**TASK TO CARRY OUT**
Each line of the records containing "single" is to be copied out and returned.

[Saved entries]
******************************

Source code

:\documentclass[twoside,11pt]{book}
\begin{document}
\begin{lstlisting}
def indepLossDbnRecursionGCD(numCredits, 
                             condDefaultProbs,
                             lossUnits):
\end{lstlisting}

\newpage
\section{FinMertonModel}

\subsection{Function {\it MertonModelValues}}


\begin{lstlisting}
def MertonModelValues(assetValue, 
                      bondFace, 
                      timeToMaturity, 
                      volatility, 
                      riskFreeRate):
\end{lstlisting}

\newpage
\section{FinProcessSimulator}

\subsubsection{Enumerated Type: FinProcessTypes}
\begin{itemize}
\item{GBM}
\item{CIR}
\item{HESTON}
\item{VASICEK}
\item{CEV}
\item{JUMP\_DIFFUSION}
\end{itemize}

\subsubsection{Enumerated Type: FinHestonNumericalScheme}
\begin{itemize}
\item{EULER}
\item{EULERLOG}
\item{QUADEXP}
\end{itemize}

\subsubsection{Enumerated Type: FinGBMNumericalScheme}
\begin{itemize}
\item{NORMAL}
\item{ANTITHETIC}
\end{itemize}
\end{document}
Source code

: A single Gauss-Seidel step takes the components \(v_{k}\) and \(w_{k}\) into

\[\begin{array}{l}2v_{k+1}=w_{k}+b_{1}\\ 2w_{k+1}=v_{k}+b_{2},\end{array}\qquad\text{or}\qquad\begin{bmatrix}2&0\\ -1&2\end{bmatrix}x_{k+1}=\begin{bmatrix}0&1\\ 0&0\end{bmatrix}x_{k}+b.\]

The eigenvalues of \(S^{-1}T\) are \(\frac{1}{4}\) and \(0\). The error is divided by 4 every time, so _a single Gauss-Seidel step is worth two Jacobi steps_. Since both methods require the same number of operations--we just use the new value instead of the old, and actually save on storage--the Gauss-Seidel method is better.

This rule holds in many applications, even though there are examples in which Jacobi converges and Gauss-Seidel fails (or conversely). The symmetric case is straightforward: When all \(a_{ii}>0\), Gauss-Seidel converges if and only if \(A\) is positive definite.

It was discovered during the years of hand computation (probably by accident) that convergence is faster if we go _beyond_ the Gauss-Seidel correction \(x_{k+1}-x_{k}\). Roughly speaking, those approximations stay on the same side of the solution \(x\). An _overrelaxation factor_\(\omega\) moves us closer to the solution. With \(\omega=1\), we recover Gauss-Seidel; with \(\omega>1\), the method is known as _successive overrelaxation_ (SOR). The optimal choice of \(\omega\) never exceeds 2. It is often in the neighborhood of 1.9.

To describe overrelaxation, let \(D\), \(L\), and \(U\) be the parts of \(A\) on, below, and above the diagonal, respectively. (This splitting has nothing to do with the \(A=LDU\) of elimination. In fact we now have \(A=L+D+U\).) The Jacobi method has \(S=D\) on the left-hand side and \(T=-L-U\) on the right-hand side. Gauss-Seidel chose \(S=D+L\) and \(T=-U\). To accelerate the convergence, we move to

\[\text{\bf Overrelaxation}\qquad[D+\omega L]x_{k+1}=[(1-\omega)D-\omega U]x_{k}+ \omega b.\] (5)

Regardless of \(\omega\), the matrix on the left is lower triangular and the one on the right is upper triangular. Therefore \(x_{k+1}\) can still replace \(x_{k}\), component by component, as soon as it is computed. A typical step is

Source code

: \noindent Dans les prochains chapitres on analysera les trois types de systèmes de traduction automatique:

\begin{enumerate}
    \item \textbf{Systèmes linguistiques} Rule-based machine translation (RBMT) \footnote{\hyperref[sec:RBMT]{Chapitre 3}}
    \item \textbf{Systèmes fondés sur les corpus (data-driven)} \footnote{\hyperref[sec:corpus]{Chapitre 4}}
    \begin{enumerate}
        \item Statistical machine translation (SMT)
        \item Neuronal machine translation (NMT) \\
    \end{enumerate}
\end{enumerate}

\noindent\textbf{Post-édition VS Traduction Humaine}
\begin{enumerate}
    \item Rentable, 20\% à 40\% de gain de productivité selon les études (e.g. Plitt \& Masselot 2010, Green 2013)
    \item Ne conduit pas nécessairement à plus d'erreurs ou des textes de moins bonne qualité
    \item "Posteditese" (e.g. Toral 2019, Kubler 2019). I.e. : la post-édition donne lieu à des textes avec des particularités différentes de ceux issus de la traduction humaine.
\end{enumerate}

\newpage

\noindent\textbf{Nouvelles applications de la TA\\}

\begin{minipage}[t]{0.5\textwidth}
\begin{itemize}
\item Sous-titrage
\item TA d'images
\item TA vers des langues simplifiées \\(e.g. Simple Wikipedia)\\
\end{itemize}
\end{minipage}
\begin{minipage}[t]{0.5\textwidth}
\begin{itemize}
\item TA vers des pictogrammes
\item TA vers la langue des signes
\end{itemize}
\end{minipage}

******************************

**FINISHED TASK**
: A single Gauss-Seidel step takes the components \(v_{k}\) and \(w_{k}\) into
The eigenvalues of \(S^{-1}T\) are \(\frac{1}{4}\) and \(0\). The error is divided by 4 every time, so _a single Gauss-Seidel step is worth two Jacobi steps_. Since both methods require the same number of operations--we just use the new value instead of the old, and actually save on storage--the Gauss-Seidel method is better.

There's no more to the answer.